5 years 6 months ago

It’s not necessarily meaningful when trying to determine a player’s true talent level on defense. It is, however, a record of what he was actually worth that year on defense. fWAR doesn’t account for BABIP luck, either. It just records what the value of the hits and outs were.

phoenix
Guest
phoenix
5 years 6 months ago

this is especially important with guys who play all over the field. they play much fewer innings in one position than a normal stater, so their UZR would be based on a smaller sample than the already often mistaken one season’s worth of data.

xeifrank
Member
5 years 6 months ago

Does 2010 batting average use hits and at bats from 2009?

Sure, if you want to calculate a more accurate “true talent” level you use multiple years, but if you are telling the story of the “2010 season”, you use 2010 data.

Anon21
Guest
Anon21
5 years 6 months ago

I think that’s different. We have excellent data for the batted ball outcomes which are the guts of offensive statistics; we have comparatively shoddy data about the batted ball locations which are supposed to be the guts of defensive statistics. Thus, I had always understood the objection to using a single season of UZR to be that the data that goes into it is not pristine or comprehensive enough to be meaningful in sample sizes of a single season or less; that is, we really aren’t sure that it’s recording what “did happen,” because of the possibility of serious measurement errors. If that’s so, the issue with folding single-season UZR samples into fWAR has little to do with determining true talent level, and a great deal to do with a concern that the defensive data is basically garbage below a certain threshold of observed plays.

Jason
Guest
Jason
5 years 6 months ago

Gotta agree with Anon21 here. UZR/DRS for 2010 doesn’t really tell the story of “what happened” in 2010 the same way that the offensive stats do. By combining single season offensive stats with single season defensive stats you’re essentially combined “what happened” on offense with a defensive stat that has nowhere near the same level of certainty in terms of telling you “what happened”.

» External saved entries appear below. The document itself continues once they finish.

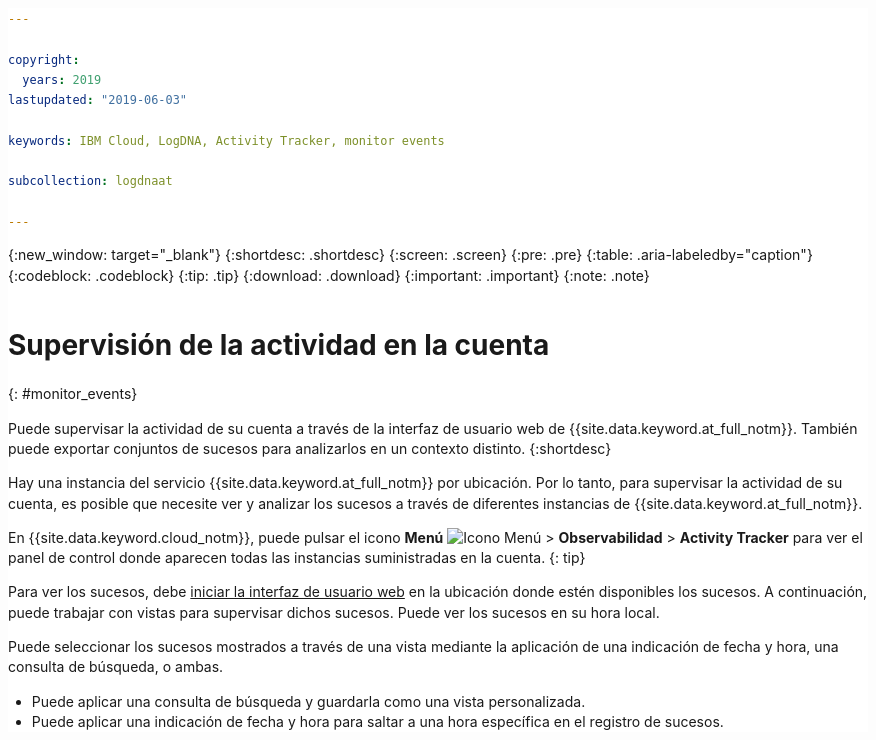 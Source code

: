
 ```yaml
---

copyright:
  years: 2019
lastupdated: "2019-06-03"

keywords: IBM Cloud, LogDNA, Activity Tracker, monitor events

subcollection: logdnaat

---
```


{:new_window: target="_blank"}
{:shortdesc: .shortdesc}
{:screen: .screen}
{:pre: .pre}
{:table: .aria-labeledby="caption"}
{:codeblock: .codeblock}
{:tip: .tip}
{:download: .download}
{:important: .important}
{:note: .note}


# Supervisión de la actividad en la cuenta
{: #monitor_events}

Puede supervisar la actividad de su cuenta a través de la interfaz de usuario web de
{{site.data.keyword.at_full_notm}}. También puede exportar conjuntos de sucesos para analizarlos en un contexto distinto.
{:shortdesc}

Hay una instancia del servicio {{site.data.keyword.at_full_notm}} por ubicación. Por lo tanto, para supervisar la actividad de su cuenta, es posible que necesite ver y analizar los sucesos a través de diferentes instancias de {{site.data.keyword.at_full_notm}}. 

En {{site.data.keyword.cloud_notm}}, puede pulsar el icono **Menú** ![Icono Menú](../icons/icon_hamburger.svg) > **Observabilidad** > **Activity Tracker** para ver el panel de control donde aparecen todas las instancias suministradas en la cuenta. 
{: tip}

Para ver los sucesos, debe [iniciar la interfaz de usuario web](/docs/services/Activity-Tracker-with-LogDNA?topic=logdnaat-launch) en la ubicación donde estén disponibles los sucesos. A continuación, puede trabajar con vistas para supervisar dichos sucesos. Puede ver los sucesos en su hora local.

Puede seleccionar los sucesos mostrados a través de una vista mediante la aplicación de una indicación de fecha y hora, una consulta de búsqueda, o ambas.

* Puede aplicar una consulta de búsqueda y guardarla como una vista personalizada. 
* Puede aplicar una indicación de fecha y hora para saltar a una hora específica en el registro de sucesos. 
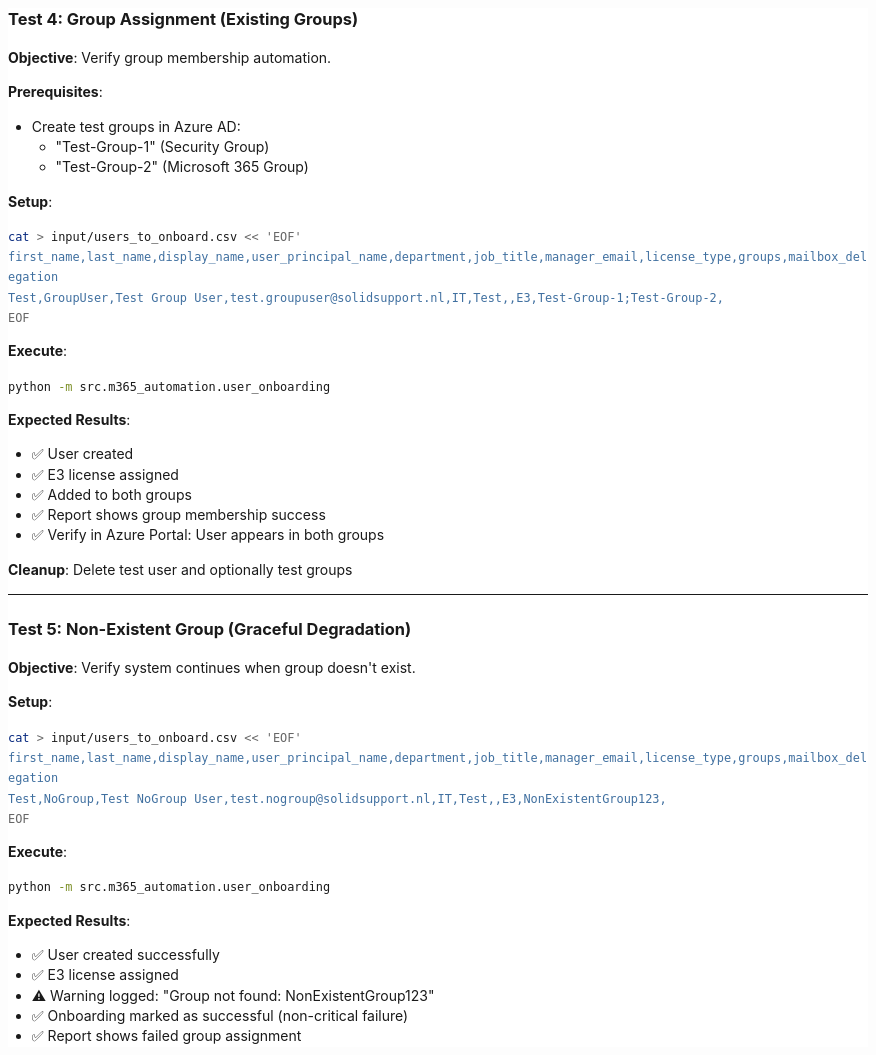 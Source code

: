 
### Test 4: Group Assignment (Existing Groups)

**Objective**: Verify group membership automation.

**Prerequisites**:
- Create test groups in Azure AD:
  - "Test-Group-1" (Security Group)
  - "Test-Group-2" (Microsoft 365 Group)

**Setup**:
```bash
cat > input/users_to_onboard.csv << 'EOF'
first_name,last_name,display_name,user_principal_name,department,job_title,manager_email,license_type,groups,mailbox_delegation
Test,GroupUser,Test Group User,test.groupuser@solidsupport.nl,IT,Test,,E3,Test-Group-1;Test-Group-2,
EOF
```

**Execute**:
```bash
python -m src.m365_automation.user_onboarding
```

**Expected Results**:
- ✅ User created
- ✅ E3 license assigned
- ✅ Added to both groups
- ✅ Report shows group membership success
- ✅ Verify in Azure Portal: User appears in both groups

**Cleanup**: Delete test user and optionally test groups

---

### Test 5: Non-Existent Group (Graceful Degradation)

**Objective**: Verify system continues when group doesn't exist.

**Setup**:
```bash
cat > input/users_to_onboard.csv << 'EOF'
first_name,last_name,display_name,user_principal_name,department,job_title,manager_email,license_type,groups,mailbox_delegation
Test,NoGroup,Test NoGroup User,test.nogroup@solidsupport.nl,IT,Test,,E3,NonExistentGroup123,
EOF
```

**Execute**:
```bash
python -m src.m365_automation.user_onboarding
```

**Expected Results**:
- ✅ User created successfully
- ✅ E3 license assigned
- ⚠️ Warning logged: "Group not found: NonExistentGroup123"
- ✅ Onboarding marked as successful (non-critical failure)
- ✅ Report shows failed group assignment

This isn’t just a question of “true talent” versus “what happened”. Even those who came up with the advanced defensive metrics don’t argue that those stats captured “what happened” in such a small sample. Because of the uncertain nature of defensive stats (compared to offensive stats where you know what the actual result of the play was), there is a lot more noise and imperfections in small samples of the data.

Hank
Guest
Hank
5 years 6 months ago

This is a poor analogy/metaphor.

The only subjectivity in batted ball outcomes is the official scorer on a marginal hit/error call and an umpires call (both which are very infrequent.

UZR is a model…it is not a direct measurement as people keep stating it is. The zones that are used for classification are relatively large (thus getting to a given ball in a zone is not always the same assumed one size fits all zone probability), not to mention the parsing of how hard the ball is hit and runner speed is very crude. There are issues even with the size of zones as I don’t think it even corrects for park dimensions (thus not all outfield zones are even the same size).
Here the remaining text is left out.